(What to work on): Search the records below for "computerVision"; copy each line that has it.

(Information supplied):
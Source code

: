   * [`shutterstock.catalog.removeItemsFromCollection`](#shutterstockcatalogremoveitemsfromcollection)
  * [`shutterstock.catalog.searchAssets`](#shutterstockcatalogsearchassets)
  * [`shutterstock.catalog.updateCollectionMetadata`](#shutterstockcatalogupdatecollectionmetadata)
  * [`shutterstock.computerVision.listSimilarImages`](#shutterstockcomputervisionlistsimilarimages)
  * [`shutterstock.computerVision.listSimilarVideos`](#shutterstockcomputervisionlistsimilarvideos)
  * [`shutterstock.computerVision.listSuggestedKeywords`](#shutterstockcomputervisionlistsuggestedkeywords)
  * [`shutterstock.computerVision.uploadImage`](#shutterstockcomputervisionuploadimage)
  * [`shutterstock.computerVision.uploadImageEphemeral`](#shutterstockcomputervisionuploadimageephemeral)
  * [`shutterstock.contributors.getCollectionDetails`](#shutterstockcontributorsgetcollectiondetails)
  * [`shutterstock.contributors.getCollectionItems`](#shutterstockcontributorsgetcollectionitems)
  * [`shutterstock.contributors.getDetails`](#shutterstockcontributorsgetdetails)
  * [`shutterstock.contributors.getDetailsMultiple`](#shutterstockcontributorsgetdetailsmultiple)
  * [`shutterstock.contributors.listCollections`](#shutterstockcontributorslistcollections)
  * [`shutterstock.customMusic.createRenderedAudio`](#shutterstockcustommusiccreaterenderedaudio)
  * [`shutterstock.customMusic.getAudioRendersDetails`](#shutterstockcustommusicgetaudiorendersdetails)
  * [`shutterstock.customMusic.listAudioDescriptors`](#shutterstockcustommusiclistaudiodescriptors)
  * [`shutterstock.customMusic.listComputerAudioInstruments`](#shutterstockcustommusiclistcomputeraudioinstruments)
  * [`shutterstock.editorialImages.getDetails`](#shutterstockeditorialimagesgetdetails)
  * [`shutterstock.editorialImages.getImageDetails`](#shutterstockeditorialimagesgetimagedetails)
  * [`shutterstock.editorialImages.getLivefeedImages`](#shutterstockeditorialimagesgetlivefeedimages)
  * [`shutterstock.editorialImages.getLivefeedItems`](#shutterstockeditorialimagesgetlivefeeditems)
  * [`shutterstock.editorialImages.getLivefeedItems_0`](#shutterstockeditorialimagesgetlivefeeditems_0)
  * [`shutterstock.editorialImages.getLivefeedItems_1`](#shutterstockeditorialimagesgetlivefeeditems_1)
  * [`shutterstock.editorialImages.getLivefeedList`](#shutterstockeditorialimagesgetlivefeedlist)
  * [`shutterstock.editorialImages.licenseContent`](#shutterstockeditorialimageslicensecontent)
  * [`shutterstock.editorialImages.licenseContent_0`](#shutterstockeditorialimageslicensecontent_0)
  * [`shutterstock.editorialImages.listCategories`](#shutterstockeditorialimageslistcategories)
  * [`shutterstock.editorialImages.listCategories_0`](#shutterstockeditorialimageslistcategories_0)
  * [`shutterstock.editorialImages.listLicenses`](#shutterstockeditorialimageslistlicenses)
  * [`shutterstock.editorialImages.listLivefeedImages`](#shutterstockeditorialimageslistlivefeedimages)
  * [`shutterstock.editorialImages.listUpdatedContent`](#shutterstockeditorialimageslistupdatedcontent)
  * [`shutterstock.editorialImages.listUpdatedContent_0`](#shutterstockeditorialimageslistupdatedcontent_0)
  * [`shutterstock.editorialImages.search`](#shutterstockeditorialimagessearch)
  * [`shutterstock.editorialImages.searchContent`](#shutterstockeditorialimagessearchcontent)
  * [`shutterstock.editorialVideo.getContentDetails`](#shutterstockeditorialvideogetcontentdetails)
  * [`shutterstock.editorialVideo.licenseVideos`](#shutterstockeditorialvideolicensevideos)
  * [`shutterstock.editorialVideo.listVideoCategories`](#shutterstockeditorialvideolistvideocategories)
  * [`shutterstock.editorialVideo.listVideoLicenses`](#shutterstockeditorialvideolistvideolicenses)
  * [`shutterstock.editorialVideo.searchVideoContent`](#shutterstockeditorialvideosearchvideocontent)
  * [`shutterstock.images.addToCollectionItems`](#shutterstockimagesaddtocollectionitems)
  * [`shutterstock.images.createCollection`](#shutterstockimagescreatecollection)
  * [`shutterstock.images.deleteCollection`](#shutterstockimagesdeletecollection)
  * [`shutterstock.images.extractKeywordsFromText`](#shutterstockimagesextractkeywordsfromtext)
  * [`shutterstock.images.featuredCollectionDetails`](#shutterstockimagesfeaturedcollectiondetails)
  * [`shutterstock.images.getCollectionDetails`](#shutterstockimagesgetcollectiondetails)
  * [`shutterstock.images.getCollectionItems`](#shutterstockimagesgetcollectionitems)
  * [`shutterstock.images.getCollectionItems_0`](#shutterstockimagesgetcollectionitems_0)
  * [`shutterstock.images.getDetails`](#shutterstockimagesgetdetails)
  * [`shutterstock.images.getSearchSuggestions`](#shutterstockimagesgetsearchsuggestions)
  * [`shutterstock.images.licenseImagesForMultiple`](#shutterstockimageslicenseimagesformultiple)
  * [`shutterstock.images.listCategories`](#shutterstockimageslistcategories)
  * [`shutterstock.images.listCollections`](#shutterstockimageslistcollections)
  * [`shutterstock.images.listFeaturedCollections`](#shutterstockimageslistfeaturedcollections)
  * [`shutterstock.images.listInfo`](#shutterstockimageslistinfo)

(Answer for this exercise):
  * [`shutterstock.computerVision.listSimilarImages`](#shutterstockcomputervisionlistsimilarimages)
  * [`shutterstock.computerVision.listSimilarVideos`](#shutterstockcomputervisionlistsimilarvideos)
  * [`shutterstock.computerVision.listSuggestedKeywords`](#shutterstockcomputervisionlistsuggestedkeywords)
  * [`shutterstock.computerVision.uploadImage`](#shutterstockcomputervisionuploadimage)
  * [`shutterstock.computerVision.uploadImageEphemeral`](#shutterstockcomputervisionuploadimageephemeral)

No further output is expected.